Cachet anticipates full occupancy by June 2024, according to Marotta.

According to real estate listings, the townhouses are between 148 and 186 square metres, with three to four bedrooms and 2.5 bathrooms.

To accomplish a residential density of about 52 units per hectare, the townhouses have no private yards, but landscaping is proposed throughout the site, including a central green space to serve residents. In total, the plan proposed 9,195 sq. m of shared outdoor amenity space, which equates to approximately 78 per unit.

To accommodate all those new units and customers, there are a total of 257 parking spaces, with 162 underground spaces and 59 above ground, including 16 dedicated to residential use and 43 to be shared between visitor and commercial use.

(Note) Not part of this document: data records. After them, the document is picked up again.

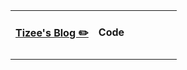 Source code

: <table>
<tr>
<td valign="top" width="50%">

#### <a href="https://tizee.github.io" target="_blank"> Tizee's Blog ✏️</a>

<!-- rss-start -->
<!-- rss-end -->
</td>

<td valign="top" width="50%">

#### Code
<!-- wakatime-start -->
<!-- wakatime-end -->
</td>
</tr>
<table> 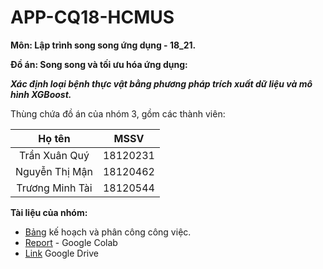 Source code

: # APP-CQ18-HCMUS

**Môn: Lập trình song song ứng dụng - 18_21.**

**Đồ án: Song song và tối ưu hóa ứng dụng:**

   ***Xác định loại bệnh thực vật bằng phương pháp trích xuất dữ liệu và mô hình XGBoost.***

Thùng chứa đồ án của nhóm 3, gồm các thành viên:

Họ tên | MSSV
:----: | :--:
Trần Xuân Quý | 18120231
Nguyễn Thị Mận | 18120462
Trương Minh Tài | 18120544

**Tài liệu của nhóm:**
- [Bảng](https://docs.google.com/spreadsheets/d/17e8ABQ9Iapvc3-ZrFjK9iU8WDpfnkyLNLYU3K1HgLrc/edit?usp=sharing) kế hoạch và phân công công việc.
- [Report](https://colab.research.google.com/drive/1rB4UDvVr-u65mpQCW-gn0X5A4NjTkeLY#scrollTo=anH8znPn4nwA) - Google Colab
- [Link](https://drive.google.com/drive/folders/1tZFmGzbxoLc7-JPlpcTevv-yzVBoP_qr?usp=sharing) Google Drive
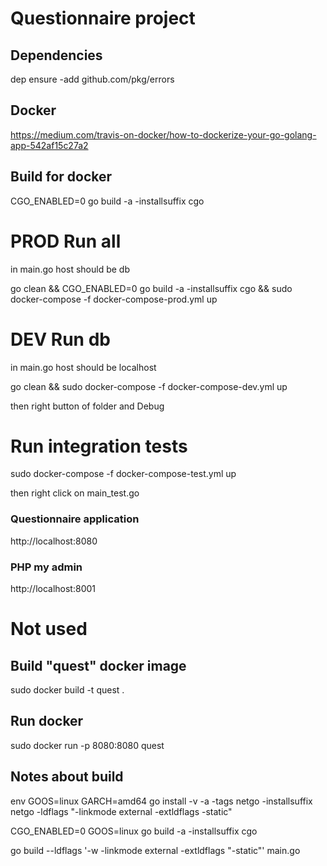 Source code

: # Questionnaire project

## Dependencies
dep ensure -add github.com/pkg/errors 

## Docker
https://medium.com/travis-on-docker/how-to-dockerize-your-go-golang-app-542af15c27a2 

## Build for docker
CGO_ENABLED=0 go build -a -installsuffix cgo

# PROD Run all
in main.go host should be db

go clean && CGO_ENABLED=0 go build -a -installsuffix cgo && sudo docker-compose -f docker-compose-prod.yml up  


# DEV Run db
in main.go host should be localhost 

go clean && sudo docker-compose -f docker-compose-dev.yml up

then right button of folder and Debug

# Run integration tests

sudo docker-compose -f docker-compose-test.yml up

then right click on main_test.go

### Questionnaire application
http://localhost:8080

### PHP my admin
http://localhost:8001









# Not used

## Build "quest" docker image
sudo docker build -t quest .

## Run docker
sudo docker run -p 8080:8080 quest

## Notes about build

env GOOS=linux GARCH=amd64 go install -v -a -tags netgo -installsuffix netgo -ldflags "-linkmode external -extldflags -static"

CGO_ENABLED=0 GOOS=linux go build -a -installsuffix cgo 

go build --ldflags '-w -linkmode external -extldflags "-static"' main.go

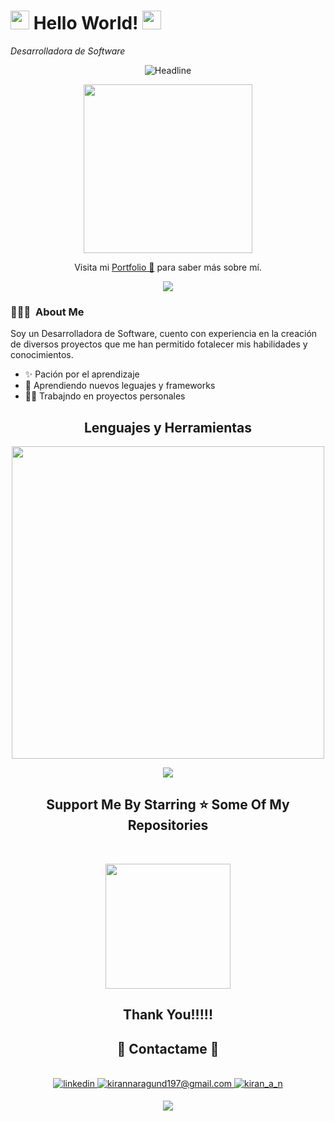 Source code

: <!--Header Name-->
# <img src="https://emojis.slackmojis.com/emojis/images/1531849430/4246/blob-sunglasses.gif?1531849430" width="30"/> Hello World! <img src="https://raw.githubusercontent.com/MartinHeinz/MartinHeinz/master/wave.gif" width="30px"> 
*Desarrolladora de Software*
<br /> 
<p align='center'>
<img src="https://readme-typing-svg.herokuapp.com?color=%236FDA44&size=32&center=true&vCenter=true&width=600&height=50&lines=I'm+Verónica+Ruíz;Sofware+Developer;Open-Source+Enthusiast;Cooking+Projects" alt="Headline">
</p>
<p align='center'>
<img src="https://media.giphy.com/media/QvpqTCiEcwtvx6wwJK/giphy.gif" width="270" height="270" frameBorder="0" class="giphy-embed" allowFullScreen></img></p>

<p align="center">Visita mi <a href="https://veronicaruizbautista.github.io/portafolio/">Portfolio 🚀</a> para saber más sobre mí.</p>

<p  align="center">
<img src="https://user-images.githubusercontent.com/73097560/115834477-dbab4500-a447-11eb-908a-139a6edaec5c.gif">             
<br>
</p>

<!--Start Intro-->

### 👨🏻‍💻 &nbsp;About Me
<p align="left">Soy un Desarrolladora de Software, cuento con experiencia en la creación de diversos proyectos que me han permitido fotalecer mis habilidades y conocimientos.</p>

- ✨ Pación por el aprendizaje
- 🌱 Aprendiendo nuevos leguajes y frameworks
- 👩‍💻 Trabajndo en proyectos personales
<!--End Intro-->

<!--Languages and Tools Section-->       
<h2 align="center">Lenguajes y Herramientas</h2> 
<p align="center">
<img width="500px" src="https://skillicons.dev/icons?i=js,py,html,css,react,vue,nodejs,express,mongo,git,mysql,vscode,docker,vite&perline=7" />
</p>

<p  align="center">
<img src="https://user-images.githubusercontent.com/73097560/115834477-dbab4500-a447-11eb-908a-139a6edaec5c.gif">             
<br>
<h2 align='center'>Support Me By Starring ⭐ Some Of My Repositories</h2>
<br>

<p align='center'>
<img src="https://media.giphy.com/media/O51MQ3DduOcGW6ofR3/giphy.gif" width="200" height="200" frameBorder="0" class="giphy-embed" allowFullScreen></img>
</p>

<h2 align='center'>Thank You!!!!!

<!--Seccion de contacto--> 

<h2 align="center">🤝 Contactame 🤝 </h2>
  <br>

<div align="center">
 <a href="https://www.linkedin.com/in/ver%C3%B3nica-ru%C3%ADz-bautista-118aa9312/" target="_blank">
<img src=https://img.shields.io/badge/linkedin-%231E77B5.svg?&style=for-the-badge&logo=linkedin&logoColor=white alt=linkedin style="margin-bottom: 5px;" />
</a>
  
<a href="mailto:veronica.ruiz.bautista.cas@gmail.com" target="_blank">
<img src="https://img.shields.io/badge/Gmail-D14836?style=for-the-badge&logo=gmail&logoColor=white" alt=kirannaragund197@gmail.com mail style="margin-bottom: 5px;" />
</a>

<a href="https://www.instagram.com/vero.r.b.v/" target="_blank">
<img src=https://img.shields.io/badge/Instagram-E4405F?style=for-the-badge&logo=instagram&logoColor=white alt=kiran_a_n Instagram style="margin-bottom: 5px;" />
</a>

</div>

<p  align="center">
<img src="https://user-images.githubusercontent.com/73097560/115834477-dbab4500-a447-11eb-908a-139a6edaec5c.gif">             
<br>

That’s fewer than the 368 total spaces that would have normally be required by the town for such a property at the time, and during a public meeting on June 5, 2018, residents and councillors raised concerns that it wouldn’t be enough.

However, in a report to council on June 18, 2019, Ryan Windle, then manager of community planning, explained the reduction (then expected to result in 266 spaces) was acceptable given the development is within walking distance of both local bus stops and the regional GO station, which offers connections by both bus and train.

According to the report, Cachet claimed: “The proposed urban form provides the opportunity to encourage a more walkable built form, which reduces automotive dependency and encourages both active transportation and transit use.”

The application for the development was originally made to the town on March 18, 2018, and after feedback from the public meeting, some changes were made, including road widening, providing access to commercial units from Dissette and reducing the total number of units from 127 to 122.

Based on those changes and following the guidance of provincial, regional and local planning policies, staff recommended and council approved rezoning the site in June 2019.

Then in October 2020, council approved $700,000 in downtown community improvement plan (DCIP) funding for the $53-million development, including $680,000 under Program 5, the tax-based redevelopment grant (TIG), and $20,000 under Program 3, planning fees and building permits.

To justify the request, a representative of Cachet explained at the time that the development would fulfill the DCIP’s goals of promoting social, economic and physical enhancement of the downtown.

They noted the average household at the time spent about $38,000 in retail services, meaning the 122 households could bring as much as $4.6 million in spending each year, and over ten years, the development was expected to generate more than $1.58 million in municipal tax revenue.